State how many lines in the listing include the word "RemoteExecProvisioner", and give no other text.

===== Task inputs =====

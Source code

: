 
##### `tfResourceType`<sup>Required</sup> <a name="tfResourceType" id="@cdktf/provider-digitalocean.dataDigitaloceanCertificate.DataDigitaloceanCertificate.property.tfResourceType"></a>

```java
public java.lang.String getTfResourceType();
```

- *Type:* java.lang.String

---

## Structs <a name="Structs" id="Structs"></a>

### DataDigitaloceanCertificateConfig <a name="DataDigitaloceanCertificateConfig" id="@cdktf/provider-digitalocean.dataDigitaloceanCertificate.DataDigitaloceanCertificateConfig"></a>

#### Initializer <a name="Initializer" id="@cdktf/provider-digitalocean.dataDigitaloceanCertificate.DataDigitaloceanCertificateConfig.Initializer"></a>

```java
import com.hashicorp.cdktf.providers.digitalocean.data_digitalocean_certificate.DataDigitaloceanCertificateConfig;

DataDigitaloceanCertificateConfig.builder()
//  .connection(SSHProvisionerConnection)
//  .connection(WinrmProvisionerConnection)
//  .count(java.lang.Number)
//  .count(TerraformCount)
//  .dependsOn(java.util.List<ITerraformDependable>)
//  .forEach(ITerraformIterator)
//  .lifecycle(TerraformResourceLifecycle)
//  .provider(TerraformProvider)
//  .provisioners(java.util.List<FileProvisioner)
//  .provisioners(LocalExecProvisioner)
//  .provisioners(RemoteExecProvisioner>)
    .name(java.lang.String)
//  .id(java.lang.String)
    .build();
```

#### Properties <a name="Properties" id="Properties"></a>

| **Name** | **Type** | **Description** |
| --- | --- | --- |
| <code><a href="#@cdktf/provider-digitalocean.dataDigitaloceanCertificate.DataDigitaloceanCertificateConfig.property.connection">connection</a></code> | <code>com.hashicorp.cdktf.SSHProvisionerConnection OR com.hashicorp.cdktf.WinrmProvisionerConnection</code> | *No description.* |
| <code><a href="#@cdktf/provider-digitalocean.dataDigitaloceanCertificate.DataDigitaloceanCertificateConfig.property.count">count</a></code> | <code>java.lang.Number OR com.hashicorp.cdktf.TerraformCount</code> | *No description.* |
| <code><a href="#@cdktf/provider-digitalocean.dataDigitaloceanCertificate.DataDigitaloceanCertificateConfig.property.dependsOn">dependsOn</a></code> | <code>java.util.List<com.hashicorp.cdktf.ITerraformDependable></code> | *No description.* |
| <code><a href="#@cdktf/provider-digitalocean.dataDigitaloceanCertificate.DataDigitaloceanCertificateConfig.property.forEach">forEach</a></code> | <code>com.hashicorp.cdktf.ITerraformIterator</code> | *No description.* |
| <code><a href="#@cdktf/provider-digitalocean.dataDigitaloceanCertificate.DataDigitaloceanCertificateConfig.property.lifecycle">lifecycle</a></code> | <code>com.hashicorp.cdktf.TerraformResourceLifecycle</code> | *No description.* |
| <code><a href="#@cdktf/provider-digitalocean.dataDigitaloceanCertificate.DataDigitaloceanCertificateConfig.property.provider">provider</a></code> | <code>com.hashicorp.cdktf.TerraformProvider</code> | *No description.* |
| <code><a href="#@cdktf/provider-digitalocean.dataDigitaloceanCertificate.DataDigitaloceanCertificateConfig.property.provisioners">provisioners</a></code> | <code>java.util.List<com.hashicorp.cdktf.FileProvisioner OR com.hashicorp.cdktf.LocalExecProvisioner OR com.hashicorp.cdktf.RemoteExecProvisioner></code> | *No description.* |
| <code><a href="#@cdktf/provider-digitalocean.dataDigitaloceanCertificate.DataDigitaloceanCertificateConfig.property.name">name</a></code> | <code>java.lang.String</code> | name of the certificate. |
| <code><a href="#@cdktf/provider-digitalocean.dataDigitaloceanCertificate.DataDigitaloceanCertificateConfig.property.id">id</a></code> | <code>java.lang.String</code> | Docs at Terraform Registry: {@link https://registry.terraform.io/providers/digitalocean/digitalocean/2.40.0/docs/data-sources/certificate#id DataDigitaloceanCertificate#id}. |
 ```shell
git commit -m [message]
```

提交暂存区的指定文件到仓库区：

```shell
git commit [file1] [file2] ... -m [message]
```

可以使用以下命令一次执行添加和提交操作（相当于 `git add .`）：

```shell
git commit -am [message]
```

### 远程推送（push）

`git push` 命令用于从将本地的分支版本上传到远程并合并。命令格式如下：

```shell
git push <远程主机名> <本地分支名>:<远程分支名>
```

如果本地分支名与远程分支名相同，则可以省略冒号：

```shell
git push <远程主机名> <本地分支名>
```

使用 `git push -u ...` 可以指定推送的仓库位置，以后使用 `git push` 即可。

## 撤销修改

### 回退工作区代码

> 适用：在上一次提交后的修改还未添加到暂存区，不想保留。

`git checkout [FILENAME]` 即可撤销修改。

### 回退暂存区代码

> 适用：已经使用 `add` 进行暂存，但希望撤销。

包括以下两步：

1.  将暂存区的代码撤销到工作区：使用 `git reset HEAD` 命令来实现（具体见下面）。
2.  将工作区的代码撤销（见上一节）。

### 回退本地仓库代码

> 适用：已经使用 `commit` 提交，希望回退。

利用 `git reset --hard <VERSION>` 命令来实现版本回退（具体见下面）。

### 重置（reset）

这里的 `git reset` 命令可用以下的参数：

=====

→ **Exercise solution**
2